Wednesday, April 21, 2010

The Effects of Public Policy on Private Activity

The Effects of Public Policy on Private Activity
by Alex Merced

One of the problems of people who advocate for a growing role of government is that they operate in a mindset of unlimited resources, or that a growth in government has little to no effect on their current resources. The reality is that the economy has a static and generally decreasing amount of resources, so when the economy is being productive innovations will help us use less of these resources to accomplish our day to day tasks. This is the benefit of a free market or private activity, the innovations that allow the shrinking pie to be spread even further.

For these innovations one needs investment, capital, and ideas. Capital gravitates towards ideas, cause good ideas will serve as a magnet for even more capital, but again there is a limited amount of capital to gravitate towards these ideas. So essentially, to survive in a world of growing scarcity you need innovation which needs investment which is maximized by freeing up capital for investment.

So where does the government fit in on all of this?

Since there is limited resources not all of society will get fair slice of the pie, or even slice at all. Overtime though this percentage should shrink as innovations will free up these resources travel to more and more people in a variety of ways. Although people generally grow impatient for this to happen and will call for programs to watch for the welfare for those who are unable to get a piece of the pie. Although these programs themselves must take resources from this pie/economy to watch for the currently small amount of people outside of it.

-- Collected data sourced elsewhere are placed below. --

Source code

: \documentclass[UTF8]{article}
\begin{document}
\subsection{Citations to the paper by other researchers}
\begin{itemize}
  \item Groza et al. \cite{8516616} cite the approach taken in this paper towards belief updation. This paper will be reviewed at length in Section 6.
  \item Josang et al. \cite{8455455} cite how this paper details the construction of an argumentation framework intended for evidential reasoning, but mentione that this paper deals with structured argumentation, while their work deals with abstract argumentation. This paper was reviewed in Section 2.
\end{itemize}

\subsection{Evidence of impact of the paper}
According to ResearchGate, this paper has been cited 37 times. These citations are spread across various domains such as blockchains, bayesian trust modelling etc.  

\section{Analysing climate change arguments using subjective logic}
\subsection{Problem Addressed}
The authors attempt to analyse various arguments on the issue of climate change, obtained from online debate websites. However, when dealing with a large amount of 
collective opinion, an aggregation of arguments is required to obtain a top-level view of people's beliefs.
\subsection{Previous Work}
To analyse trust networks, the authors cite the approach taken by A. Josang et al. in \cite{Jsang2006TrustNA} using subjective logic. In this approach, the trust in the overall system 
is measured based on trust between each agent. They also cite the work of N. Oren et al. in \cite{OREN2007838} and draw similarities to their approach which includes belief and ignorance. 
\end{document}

The government has two ways to move resources from one place to another:

1. Government can tax the people and redistribute those resources to the outsiders, although the people are taxed this means the people have less resources to invest or consume, and since the potential consumption of a potential innovation is diminished the amount people are willing to invest in it is reduced.

2. Government can borrow the money but there is limited amount of loanable funds, so if the government borrows these funds then they can't be borrowed to invest in innovations also hampering the innovation process.  Even worse, to pay this debt with interest the government must tax later resulting in the effect previously mentioned. So borrowing has a worse effect than taxation since it reduces current lending and future consumption.


The result:

In the end, after taking these resources out of the economy, the economy has less resources to support the population that it was able to support before (it's productive capacity has been reduced) and now even more people fall outside of the economy creating a demand for growth in the social programs previously established. The growth in demand will increase the size of these programs and increase the size of resources that must be taken out of the economy creating a cycle that drives more and more resources into these "public" programs and away from private production.

So while the public sector has gotten larger and larger, the world has survived in spite of this cause the innovation that has occured has minimized the impact of this resource drain. Innovation is the key to battling scarcity and in this case you want resources free to gravitate towards ideas meaning the public sector must be dismantled.